NO WRITER ATTRIBUTED

The following is an excerpt from an article in the November 23, 1958 issue of "Ogonek," a Russian magazine comparable in format and circulation to "Life." The translation is by Kent Geiger. The rest of the article will appear in its entirely next week in the CRIMSON.

Two buses with 35 American guests arrived at the chief vestibule to the Lomonosov MGU (Moscow University). Some 40 of our students had gathered in the hall. "Why so few?" asks Kent Geiger, a professor in Sociology at Harvard, in a dissatisfied way.

"It is vacation time now," is his answer. "Visit us again in the fall or winter. Then there will be more students."

The students of all countries quickly find a common language. They are interested in curricula, student organizations, scholarships.

"Who in America can study in the universities?" our students ask.

"Everybody!" said John Armstrong, a graduate student at Harvard University, without blinking an eye.

"For example, what percent at Harvard are from middle-class families?"

John thinks about this for a minute, and his colleagues clap their hands. This is an expression of approval for a well-put question.

"Johnny, I wanted to study at Harvard too, and I couldn't," one of the members of the delegation flings at Armstrong.

"What is the tuition for study in the institutions of higher learning in the U.S.A.?"

"They vary," answers John Mudd, another Harvardian.

"It would be better to say what it is at Harvard!" again sounds the ironic voice of the same student.

"Twelve hundred dollars a year."

And John Mudd lapses into confused silence. Sociology professor Kent Geiger comes to the aid of his Harvard colleague.
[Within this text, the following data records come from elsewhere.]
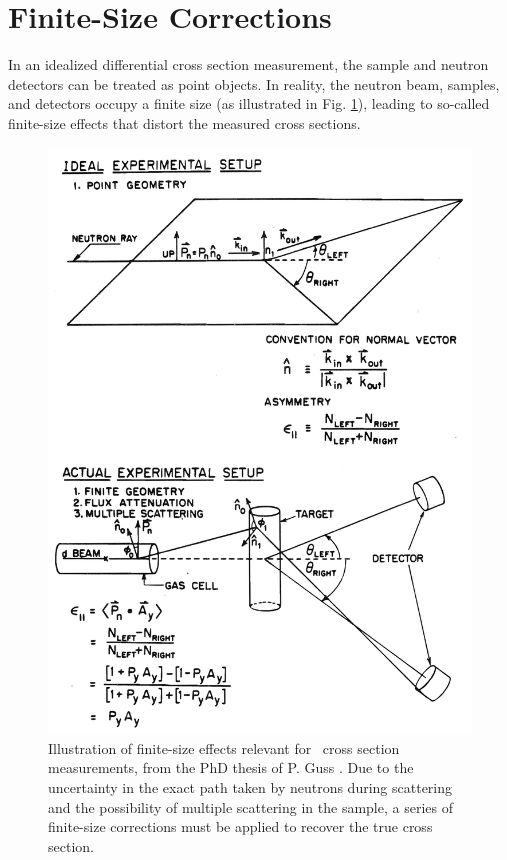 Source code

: \section{Finite-Size Corrections}
In an idealized differential cross section measurement, the sample and neutron
detectors can be treated as point objects. In reality, the neutron beam,
samples, and detectors occupy a finite size (as illustrated in Fig. \ref{GussFiniteSizeDiagram}),
leading to so-called finite-size effects that distort the measured cross sections.
\begin{figure}[tb]
    \centering
        \includegraphics[height=0.7\textheight]{figures/GussFiniteSizeDiagram.png}
        \caption[Illustration of finite-size effects relevant for \el\ cross
        section measurements]
        {
            Illustration of finite-size effects relevant for \el\ cross
            section measurements, from the PhD thesis of P. Guss
            \cite{GussPhDThesis}. Due to the uncertainty in the exact path taken
            by neutrons during scattering and the possibility of multiple
            scattering in the sample, a series of finite-size corrections
            must be applied to recover the true cross section.
        }
        \label{GussFiniteSizeDiagram}
\end{figure}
The sense of his explanation comes briefly to the following: "Harvard is Harvard."

Ted Alexander, a Negro student in the Geography department at Columbia University, speaks up.
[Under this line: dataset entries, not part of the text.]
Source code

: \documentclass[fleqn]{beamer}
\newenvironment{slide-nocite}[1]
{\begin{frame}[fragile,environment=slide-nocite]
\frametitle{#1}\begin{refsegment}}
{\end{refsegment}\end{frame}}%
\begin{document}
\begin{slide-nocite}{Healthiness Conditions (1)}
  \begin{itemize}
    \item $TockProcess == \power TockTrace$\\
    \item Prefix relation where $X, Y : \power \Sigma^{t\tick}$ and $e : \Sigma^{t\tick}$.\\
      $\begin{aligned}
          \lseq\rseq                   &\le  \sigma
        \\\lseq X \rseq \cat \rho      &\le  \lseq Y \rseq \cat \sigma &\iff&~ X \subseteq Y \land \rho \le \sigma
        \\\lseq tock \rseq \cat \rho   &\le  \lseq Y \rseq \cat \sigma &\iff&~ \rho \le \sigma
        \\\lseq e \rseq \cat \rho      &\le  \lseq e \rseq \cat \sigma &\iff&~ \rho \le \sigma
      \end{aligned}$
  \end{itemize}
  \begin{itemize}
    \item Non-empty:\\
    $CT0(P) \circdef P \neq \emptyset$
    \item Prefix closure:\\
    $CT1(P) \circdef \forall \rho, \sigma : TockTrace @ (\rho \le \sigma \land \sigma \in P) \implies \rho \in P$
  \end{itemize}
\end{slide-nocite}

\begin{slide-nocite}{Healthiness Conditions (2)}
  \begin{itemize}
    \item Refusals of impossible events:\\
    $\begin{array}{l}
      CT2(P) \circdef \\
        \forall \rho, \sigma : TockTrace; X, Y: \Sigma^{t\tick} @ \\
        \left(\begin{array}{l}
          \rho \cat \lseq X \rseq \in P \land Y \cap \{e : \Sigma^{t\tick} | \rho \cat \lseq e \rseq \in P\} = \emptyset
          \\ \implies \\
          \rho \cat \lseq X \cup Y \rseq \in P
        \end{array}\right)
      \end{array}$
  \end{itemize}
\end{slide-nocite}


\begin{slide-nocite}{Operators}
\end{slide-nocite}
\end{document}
"I am a representative of Negro students, but, as you see, I can study in Columbia University," he says proudly.

"Who then are your parents?" the Soviet students ask Ted.

Ted answers that his father owns an insurance company.

"How many Negro students altogether are studying in Columbia University and how many at Harvard?" they ask Ted.

Ted begins to count something on his fingers, then having lost his aplomb, his face breaks into a smile, he waves his arms and begins himself to applaud the question.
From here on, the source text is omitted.